Theater in the Afghan Capital
If you, like me, need an occasional reminder of the vital importance of the arts to human life, read this article by Maseeh Rahman (Kabul Stage: Actresses play roles in several new plays, November 26) in the Christian Science Monitor:
Barely three years ago, at a time when women in Afghanistan were not permitted even to leave their homes, the idea of a woman performing on stage - and in mixed company! - seemed inconceivable. Any woman who did so risked life and limb.
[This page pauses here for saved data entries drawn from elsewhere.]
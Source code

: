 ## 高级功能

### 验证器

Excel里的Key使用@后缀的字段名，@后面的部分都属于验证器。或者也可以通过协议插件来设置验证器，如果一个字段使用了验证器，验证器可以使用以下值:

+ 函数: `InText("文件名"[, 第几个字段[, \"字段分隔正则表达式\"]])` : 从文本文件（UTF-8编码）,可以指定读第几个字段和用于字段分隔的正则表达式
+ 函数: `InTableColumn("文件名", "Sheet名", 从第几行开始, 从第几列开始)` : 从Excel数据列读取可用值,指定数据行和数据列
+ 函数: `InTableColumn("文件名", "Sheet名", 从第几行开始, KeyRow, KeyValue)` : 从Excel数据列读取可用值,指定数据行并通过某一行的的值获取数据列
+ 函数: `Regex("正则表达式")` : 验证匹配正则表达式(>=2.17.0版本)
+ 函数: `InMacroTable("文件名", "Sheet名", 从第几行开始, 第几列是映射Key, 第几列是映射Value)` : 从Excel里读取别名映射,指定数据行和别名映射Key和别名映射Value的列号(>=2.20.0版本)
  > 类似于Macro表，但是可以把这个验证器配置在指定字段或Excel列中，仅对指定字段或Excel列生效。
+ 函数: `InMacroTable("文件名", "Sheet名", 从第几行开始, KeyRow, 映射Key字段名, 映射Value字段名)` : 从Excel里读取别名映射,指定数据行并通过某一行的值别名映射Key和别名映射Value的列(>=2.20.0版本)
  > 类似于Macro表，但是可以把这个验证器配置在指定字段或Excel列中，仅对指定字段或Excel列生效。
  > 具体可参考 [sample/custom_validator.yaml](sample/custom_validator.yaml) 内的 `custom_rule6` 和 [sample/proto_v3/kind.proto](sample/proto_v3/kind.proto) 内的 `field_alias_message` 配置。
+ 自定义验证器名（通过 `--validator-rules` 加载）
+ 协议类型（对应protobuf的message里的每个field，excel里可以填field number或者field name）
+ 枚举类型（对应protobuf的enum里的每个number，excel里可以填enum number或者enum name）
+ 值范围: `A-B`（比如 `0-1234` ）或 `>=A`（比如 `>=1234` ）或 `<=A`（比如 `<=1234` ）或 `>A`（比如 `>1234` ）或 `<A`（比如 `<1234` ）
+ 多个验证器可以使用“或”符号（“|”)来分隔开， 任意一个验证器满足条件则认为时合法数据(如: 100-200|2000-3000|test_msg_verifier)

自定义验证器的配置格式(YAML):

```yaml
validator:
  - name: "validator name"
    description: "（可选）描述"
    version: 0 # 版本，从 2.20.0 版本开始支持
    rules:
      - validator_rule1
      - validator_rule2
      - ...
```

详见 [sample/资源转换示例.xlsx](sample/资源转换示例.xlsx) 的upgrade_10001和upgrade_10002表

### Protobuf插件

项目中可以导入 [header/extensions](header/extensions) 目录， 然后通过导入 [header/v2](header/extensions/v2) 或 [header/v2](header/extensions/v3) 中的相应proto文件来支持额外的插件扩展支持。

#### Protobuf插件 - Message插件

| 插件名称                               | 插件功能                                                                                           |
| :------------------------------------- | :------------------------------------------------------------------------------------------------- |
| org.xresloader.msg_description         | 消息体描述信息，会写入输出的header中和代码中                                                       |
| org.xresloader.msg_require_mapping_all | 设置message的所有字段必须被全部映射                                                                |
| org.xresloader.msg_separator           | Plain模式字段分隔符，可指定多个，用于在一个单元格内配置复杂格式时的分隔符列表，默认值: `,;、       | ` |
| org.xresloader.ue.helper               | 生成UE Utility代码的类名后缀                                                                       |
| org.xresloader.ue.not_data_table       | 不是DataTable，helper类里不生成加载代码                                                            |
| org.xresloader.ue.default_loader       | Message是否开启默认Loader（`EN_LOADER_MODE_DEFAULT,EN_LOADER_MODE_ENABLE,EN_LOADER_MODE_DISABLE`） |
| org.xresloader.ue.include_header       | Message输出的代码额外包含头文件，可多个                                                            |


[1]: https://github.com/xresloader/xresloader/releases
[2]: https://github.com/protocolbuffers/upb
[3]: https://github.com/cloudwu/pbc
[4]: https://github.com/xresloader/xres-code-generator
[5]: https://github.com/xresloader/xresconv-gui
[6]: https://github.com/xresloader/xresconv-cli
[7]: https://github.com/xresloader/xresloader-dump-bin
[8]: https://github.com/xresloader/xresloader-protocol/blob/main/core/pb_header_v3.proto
All the more astonishing, then, that a theater festival opening in Kabul will include a play written by a woman (a teenage schoolgirl, to be precise), with real actresses, about the brutal suppression of women under the country's now-ousted Taliban government.Actually, as I remember reading some time ago (Kabul's theatre returns to life, January 8, 2002, BBC News), one of the first things that the new Afghan Minister of Culture did was to reinstate the National Theatre with new funding. Yes, you read that correctly: the Islamic Transitional State of Afghanistan has a Department of Culture, while we in the United States do not. Let's see, how could we fix that?
"To those people who want to keep us away from the stage, I say: You have no right to interfere," says 16-year-old playwright/director Naseeba Ghulam Mohammed, whose "Toward Brightness" is among the plays women will perform during the eight-day national festival. "In Afghanistan today, men and women are equal."